No segundo capítulo são discutidas as questões referentes ao comércio europeu de escravos africanos, enfatizando-se as transformações fundamentais que engendraram a escravidão praticada  nteriormente na África. A dinâmica desse comércio, os agentes envolvidos no tráfico, as principais rotas e os produtos utilizados na troca por escravos e os mais importantes portos de exportação são pontos privilegiados da análise.

Também não se pode deixar de lado a variável quantitativa do tráfico de escravos africanos. Dessa maneira, o número de escravos embarcados nas principais regiões da África Subsaariana (Ocidental, Centro-Ocidental e Oriental) é abordado em relação às respectivas áreas receptoras do Brasil.

O primeiro aspecto que surge quando se trata de estudos a respeito dos africanos no Brasil é o papel destes como mão-de-obra escrava. É evidente que esse não foi o único papel desempenhado pelos africanos na sociedade brasileira, mas foi o primeiro, aquele que impulsionou sua entrada no país. É por isso que a variedade das ocupações exercidas pelos africanos nas propriedades rurais e nas cidades não pode ser deixada de lado.

Ainda nesse capítulo são tratados os diferentes aspectos da resistência escrava. O estabelecimento de grupos de escravos fugidos ocorreu em toda a América escravista, inclusive em várias regiões do Brasil, desde o século XVI. Além de Palmares, outras experiências foram significativas, assustando e gerando ações repressivas das autoridades, no Maranhão, no Mato Grosso, no Rio de Janeiro, em Minas Gerais e em São Paulo.

Dessa maneira, nesse capítulo faz-se um panorama da experiência histórica dos quilombos no Brasil, destacando-se as principais questões que envolviam esse tipo de resistência, como a construção de alianças com diferentes camadas sociais, a criação de um espaço para a comercialização de gêneros produzidos nesses locais, entre outras.
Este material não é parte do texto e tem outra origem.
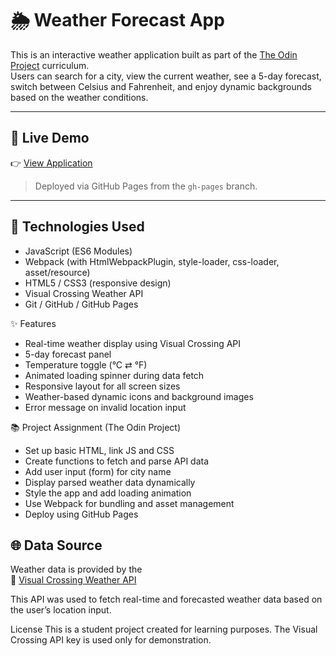 # 🌦 Weather Forecast App

This is an interactive weather application built as part of the [The Odin Project](https://www.theodinproject.com/) curriculum.  
Users can search for a city, view the current weather, see a 5-day forecast, switch between Celsius and Fahrenheit, and enjoy dynamic backgrounds based on the weather conditions.

---
## 🚀 Live Demo

👉 [View Application](https://taurus-essen.github.io/wettervorhersage/)  
> Deployed via GitHub Pages from the `gh-pages` branch.

---

## 🔧 Technologies Used

- JavaScript (ES6 Modules)
- Webpack (with HtmlWebpackPlugin, style-loader, css-loader, asset/resource)
- HTML5 / CSS3 (responsive design)
- Visual Crossing Weather API
- Git / GitHub / GitHub Pages

✨ Features
- Real-time weather display using Visual Crossing API
- 5-day forecast panel
- Temperature toggle (°C ⇄ °F)
- Animated loading spinner during data fetch
- Responsive layout for all screen sizes
- Weather-based dynamic icons and background images
- Error message on invalid location input

📚 Project Assignment (The Odin Project)
- Set up basic HTML, link JS and CSS
- Create functions to fetch and parse API data
- Add user input (form) for city name
- Display parsed weather data dynamically
- Style the app and add loading animation
- Use Webpack for bundling and asset management
- Deploy using GitHub Pages

## 🌐 Data Source

Weather data is provided by the  
🔗 [Visual Crossing Weather API](https://www.visualcrossing.com/weather-data-editions)

This API was used to fetch real-time and forecasted weather data based on the user’s location input.


 License
This is a student project created for learning purposes.
The Visual Crossing API key is used only for demonstration.
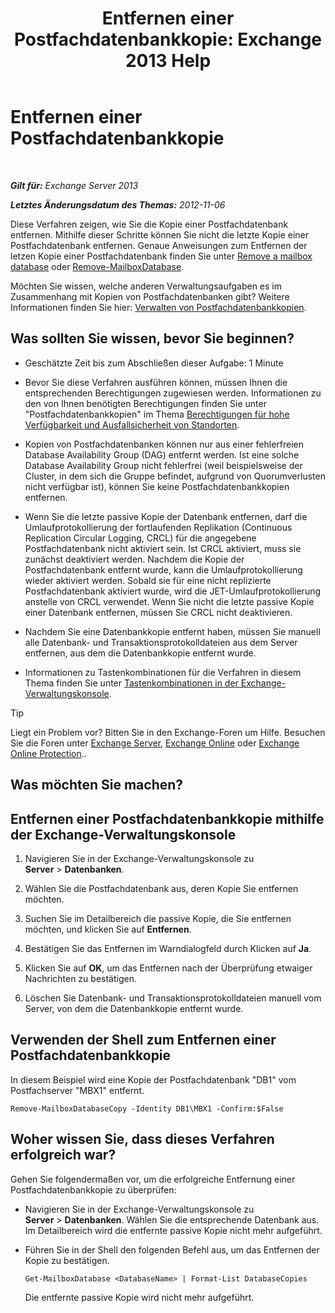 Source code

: ﻿---
title: 'Entfernen einer Postfachdatenbankkopie: Exchange 2013 Help'
TOCTitle: Entfernen einer Postfachdatenbankkopie
ms:assetid: 99fecdde-b158-4dfc-9ca7-ff7c0ada7819
ms:mtpsurl: https://technet.microsoft.com/de-de/library/Dd298164(v=EXCHG.150)
ms:contentKeyID: 50476297
ms.date: 05/22/2018
mtps_version: v=EXCHG.150
ms.translationtype: MT
---

# Entfernen einer Postfachdatenbankkopie

 

_**Gilt für:** Exchange Server 2013_

_**Letztes Änderungsdatum des Themas:** 2012-11-06_

Diese Verfahren zeigen, wie Sie die Kopie einer Postfachdatenbank entfernen. Mithilfe dieser Schritte können Sie nicht die letzte Kopie einer Postfachdatenbank entfernen. Genaue Anweisungen zum Entfernen der letzen Kopie einer Postfachdatenbank finden Sie unter [Remove a mailbox database](manage-mailbox-databases-in-exchange-2013-exchange-2013-help.md) oder [Remove-MailboxDatabase](https://technet.microsoft.com/de-de/library/aa997931\(v=exchg.150\)).

Möchten Sie wissen, welche anderen Verwaltungsaufgaben es im Zusammenhang mit Kopien von Postfachdatenbanken gibt? Weitere Informationen finden Sie hier: [Verwalten von Postfachdatenbankkopien](managing-mailbox-database-copies-exchange-2013-help.md).

## Was sollten Sie wissen, bevor Sie beginnen?

  - Geschätzte Zeit bis zum Abschließen dieser Aufgabe: 1 Minute

  - Bevor Sie diese Verfahren ausführen können, müssen Ihnen die entsprechenden Berechtigungen zugewiesen werden. Informationen zu den von Ihnen benötigten Berechtigungen finden Sie unter "Postfachdatenbankkopien" im Thema [Berechtigungen für hohe Verfügbarkeit und Ausfallsicherheit von Standorten](high-availability-and-site-resilience-permissions-exchange-2013-help.md).

  - Kopien von Postfachdatenbanken können nur aus einer fehlerfreien Database Availability Group (DAG) entfernt werden. Ist eine solche Database Availability Group nicht fehlerfrei (weil beispielsweise der Cluster, in dem sich die Gruppe befindet, aufgrund von Quorumverlusten nicht verfügbar ist), können Sie keine Postfachdatenbankkopien entfernen.

  - Wenn Sie die letzte passive Kopie der Datenbank entfernen, darf die Umlaufprotokollierung der fortlaufenden Replikation (Continuous Replication Circular Logging, CRCL) für die angegebene Postfachdatenbank nicht aktiviert sein. Ist CRCL aktiviert, muss sie zunächst deaktiviert werden. Nachdem die Kopie der Postfachdatenbank entfernt wurde, kann die Umlaufprotokollierung wieder aktiviert werden. Sobald sie für eine nicht replizierte Postfachdatenbank aktiviert wurde, wird die JET-Umlaufprotokollierung anstelle von CRCL verwendet. Wenn Sie nicht die letzte passive Kopie einer Datenbank entfernen, müssen Sie CRCL nicht deaktivieren.

  - Nachdem Sie eine Datenbankkopie entfernt haben, müssen Sie manuell alle Datenbank- und Transaktionsprotokolldateien aus dem Server entfernen, aus dem die Datenbankkopie entfernt wurde.

  - Informationen zu Tastenkombinationen für die Verfahren in diesem Thema finden Sie unter [Tastenkombinationen in der Exchange-Verwaltungskonsole](keyboard-shortcuts-in-the-exchange-admin-center-exchange-online-protection-help.md).


> [!TIP]
> Liegt ein Problem vor? Bitten Sie in den Exchange-Foren um Hilfe. Besuchen Sie die Foren unter <A href="https://go.microsoft.com/fwlink/p/?linkid=60612">Exchange Server</A>, <A href="https://go.microsoft.com/fwlink/p/?linkid=267542">Exchange Online</A> oder <A href="https://go.microsoft.com/fwlink/p/?linkid=285351">Exchange Online Protection</A>..



## Was möchten Sie machen?

## Entfernen einer Postfachdatenbankkopie mithilfe der Exchange-Verwaltungskonsole

1.  Navigieren Sie in der Exchange-Verwaltungskonsole zu **Server** \> **Datenbanken**.

2.  Wählen Sie die Postfachdatenbank aus, deren Kopie Sie entfernen möchten.

3.  Suchen Sie im Detailbereich die passive Kopie, die Sie entfernen möchten, und klicken Sie auf **Entfernen**.

4.  Bestätigen Sie das Entfernen im Warndialogfeld durch Klicken auf **Ja**.

5.  Klicken Sie auf **OK**, um das Entfernen nach der Überprüfung etwaiger Nachrichten zu bestätigen.

6.  Löschen Sie Datenbank- und Transaktionsprotokolldateien manuell vom Server, von dem die Datenbankkopie entfernt wurde.

## Verwenden der Shell zum Entfernen einer Postfachdatenbankkopie

In diesem Beispiel wird eine Kopie der Postfachdatenbank "DB1" vom Postfachserver "MBX1" entfernt.

    Remove-MailboxDatabaseCopy -Identity DB1\MBX1 -Confirm:$False

## Woher wissen Sie, dass dieses Verfahren erfolgreich war?

Gehen Sie folgendermaßen vor, um die erfolgreiche Entfernung einer Postfachdatenbankkopie zu überprüfen:

  - Navigieren Sie in der Exchange-Verwaltungskonsole zu **Server** \> **Datenbanken**. Wählen Sie die entsprechende Datenbank aus. Im Detailbereich wird die entfernte passive Kopie nicht mehr aufgeführt.

  - Führen Sie in der Shell den folgenden Befehl aus, um das Entfernen der Kopie zu bestätigen.
    
        Get-MailboxDatabase <DatabaseName> | Format-List DatabaseCopies
    
    Die entfernte passive Kopie wird nicht mehr aufgeführt.

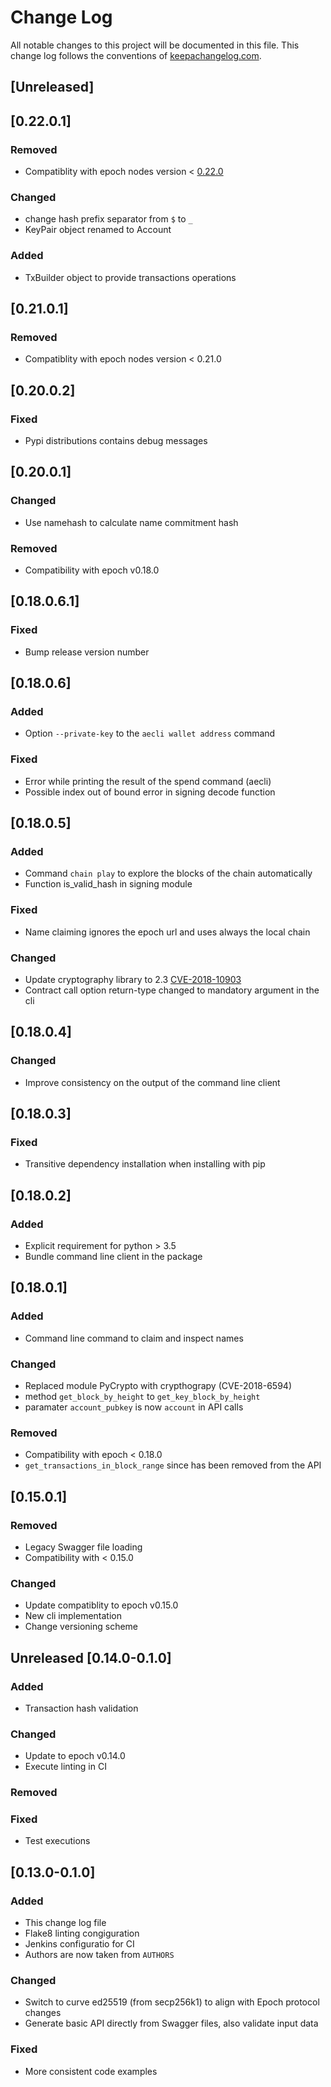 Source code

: # Change Log
All notable changes to this project will be documented in this file. This change
log follows the conventions of [keepachangelog.com](http://keepachangelog.com/).

## [Unreleased]

## [0.22.0.1]

### Removed
- Compatiblity with epoch nodes version < [0.22.0](https://github.com/aeternity/epoch/blob/v0.22.0/docs/release-notes/RELEASE-NOTES-0.22.0.md) 

### Changed
- change hash prefix separator from `$` to `_`
- KeyPair object renamed to Account

### Added
- TxBuilder object to provide transactions operations

## [0.21.0.1]

### Removed
- Compatiblity with epoch nodes version < 0.21.0

## [0.20.0.2]

### Fixed
- Pypi distributions contains debug messages

## [0.20.0.1]

### Changed
- Use namehash to calculate name commitment hash

### Removed
- Compatibility with epoch v0.18.0

## [0.18.0.6.1]

### Fixed
- Bump release version number

## [0.18.0.6]

### Added
- Option `--private-key` to the `aecli wallet address` command 

### Fixed
- Error while printing the result of the spend command (aecli)
- Possible index out of bound error in signing decode function


## [0.18.0.5]

### Added
- Command `chain play` to explore the blocks of the chain automatically
- Function is_valid_hash in signing module

### Fixed
- Name claiming ignores the epoch url and uses always the local chain

### Changed
- Update cryptography library to 2.3 [CVE-2018-10903](https://nvd.nist.gov/vuln/detail/CVE-2018-10903)
- Contract call option return-type changed to mandatory argument in the cli


## [0.18.0.4]

### Changed
- Improve consistency on the output of the command line client

## [0.18.0.3]

### Fixed
- Transitive dependency installation when installing with pip

## [0.18.0.2]

### Added
- Explicit requirement for python > 3.5
- Bundle command line client in the package


## [0.18.0.1]

### Added
- Command line command to claim and inspect names

### Changed 
- Replaced module PyCrypto with crypthograpy (CVE-2018-6594)
- method `get_block_by_height` to `get_key_block_by_height`
- paramater `account_pubkey` is now `account` in API calls

### Removed
- Compatibility with epoch < 0.18.0
- `get_transactions_in_block_range` since has been removed from the API 


## [0.15.0.1]

### Removed

- Legacy Swagger file loading
- Compatibility with < 0.15.0

### Changed

- Update compatiblity to epoch v0.15.0
- New cli implementation
- Change versioning scheme

## Unreleased [0.14.0-0.1.0]

### Added

- Transaction hash validation

### Changed
- Update to epoch v0.14.0
- Execute linting in CI

### Removed

### Fixed
- Test executions

## [0.13.0-0.1.0]
### Added
- This change log file
- Flake8 linting congiguration
- Jenkins configuratio for CI
- Authors are now taken from `AUTHORS`

### Changed
- Switch to curve ed25519 (from secp256k1) to align with Epoch protocol changes
- Generate basic API directly from Swagger files, also validate input data

### Fixed
- More consistent code examples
As revoltas constituíram um outro meio de resistência ao sistema escravista e são privilegiadas nesse capítulo. Além da Revolta dos Malês, na Bahia, outras denúncias de levantes aconteceram, por exemplo, em algumas cidades do Rio de Janeiro e do interior de São Paulo. No entanto, os escravos não apenas reagiram diretamente contra o sistema escravista, articulando revoltas e formando quilombos, mas lutaram cotidianamente para conseguir melhores condições de vida e trabalho, bem como a liberdade.

Assim, são tratadas a compra da alforria pelos próprios escravos, a autonomia para o cultivo de suas roças e para a comercialização de seus produtos, a reivindicação de folgas no trabalho etc. E, por fim, é ressaltada a atuação do movimento abolicionista nas principais cidades brasileiras, contribuindo na formação de quilombos e na defesa da liberdade dos escravos.

No entanto, os africanos não contribuíram apenas no âmbito do trabalho, mas marcaram a sociedade brasileira em outros aspectos: na forma como se organizavam em “nações”, na constituição de famílias (muitas vezes simbólicas), nas manifestações da religiosidade (catolicismo, islamismo e candomblé) e da cultura (língua, lundu, batuque e capoeira).

Portanto, o terceiro capítulo aborda, num primeiro momento, as diferentes formas de organização social e determinados aspectos culturais dos africanos que vieram para o Brasil como escravos, relacionando-os, quando  possível, às influências dos costumes e crenças que trouxeram da África.

Num segundo momento, o capítulo trata do período pós-abolição da escravidão, quando esses africanos e seus descendentes conseguiram a liberdade e lutaram para integrar o mercado de trabalho livre e combatera exclusão racial, participando do movimento operário, criando organizações políticas e culturais negras, como companhias de teatro, clubes, associações e jornais alternativos, construindo em torno dessas organizações uma forte identidade negra. Por outro lado, ao mesmo tempo em que os negros uniam-se contra a discriminação e a segregação racial, galgando espaços na sociedade, preservavam manifestações como as congadas, os maracatus, o tambor-de-crioula e criavam novas expressões culturais, como os afoxés e blocos afros, os gêneros musicais maxixe e samba, e o Movimento Hip-Hop, formando, assim, o que chamamos hoje de cultura afro-brasileira.